• _Records provided_

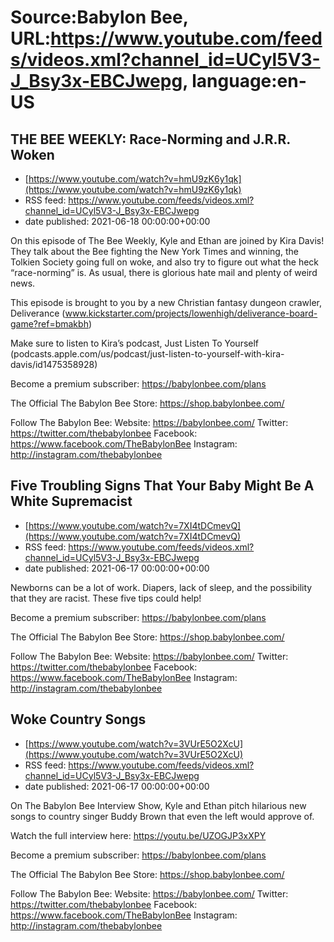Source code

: # Source:Babylon Bee, URL:https://www.youtube.com/feeds/videos.xml?channel_id=UCyl5V3-J_Bsy3x-EBCJwepg, language:en-US

## THE BEE WEEKLY: Race-Norming and J.R.R. Woken
 - [https://www.youtube.com/watch?v=hmU9zK6y1qk](https://www.youtube.com/watch?v=hmU9zK6y1qk)
 - RSS feed: https://www.youtube.com/feeds/videos.xml?channel_id=UCyl5V3-J_Bsy3x-EBCJwepg
 - date published: 2021-06-18 00:00:00+00:00

On this episode of The Bee Weekly, Kyle and Ethan are joined by Kira Davis! They talk about the Bee fighting the New York Times and winning, the Tolkien Society going full on woke, and also try to figure out what the heck “race-norming” is. As usual, there is glorious hate mail and plenty of weird news.


This episode is brought to you by a new Christian fantasy dungeon crawler, Deliverance (www.kickstarter.com/projects/lowenhigh/deliverance-board-game?ref=bmakbh)

Make sure to listen to Kira’s podcast, Just Listen To Yourself (podcasts.apple.com/us/podcast/just-listen-to-yourself-with-kira-davis/id1475358928)


Become a premium subscriber:  https://babylonbee.com/plans

The Official The Babylon Bee Store:  https://shop.babylonbee.com/

Follow The Babylon Bee:
Website: https://babylonbee.com/
Twitter: https://twitter.com/thebabylonbee
Facebook: https://www.facebook.com/TheBabylonBee
Instagram: http://instagram.com/thebabylonbee

## Five Troubling Signs That Your Baby Might Be A White Supremacist
 - [https://www.youtube.com/watch?v=7XI4tDCmevQ](https://www.youtube.com/watch?v=7XI4tDCmevQ)
 - RSS feed: https://www.youtube.com/feeds/videos.xml?channel_id=UCyl5V3-J_Bsy3x-EBCJwepg
 - date published: 2021-06-17 00:00:00+00:00

Newborns can be a lot of work. Diapers, lack of sleep, and the possibility that they are racist. These five tips could help!

Become a premium subscriber:  https://babylonbee.com/plans

The Official The Babylon Bee Store:  https://shop.babylonbee.com/

Follow The Babylon Bee:
Website: https://babylonbee.com/
Twitter: https://twitter.com/thebabylonbee
Facebook: https://www.facebook.com/TheBabylonBee
Instagram: http://instagram.com/thebabylonbee

## Woke Country Songs
 - [https://www.youtube.com/watch?v=3VUrE5O2XcU](https://www.youtube.com/watch?v=3VUrE5O2XcU)
 - RSS feed: https://www.youtube.com/feeds/videos.xml?channel_id=UCyl5V3-J_Bsy3x-EBCJwepg
 - date published: 2021-06-17 00:00:00+00:00

On The Babylon Bee Interview Show, Kyle and Ethan pitch hilarious new songs to country singer Buddy Brown that even the left would approve of.

Watch the full interview here: https://youtu.be/UZOGJP3xXPY

Become a premium subscriber:  https://babylonbee.com/plans

The Official The Babylon Bee Store:  https://shop.babylonbee.com/

Follow The Babylon Bee:
Website: https://babylonbee.com/
Twitter: https://twitter.com/thebabylonbee
Facebook: https://www.facebook.com/TheBabylonBee
Instagram: http://instagram.com/thebabylonbee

• _Exercise objective_
Considering only lines that hold the word "Kyle", work out how many appear in the listing above and give that number only.

• _Written solution_
2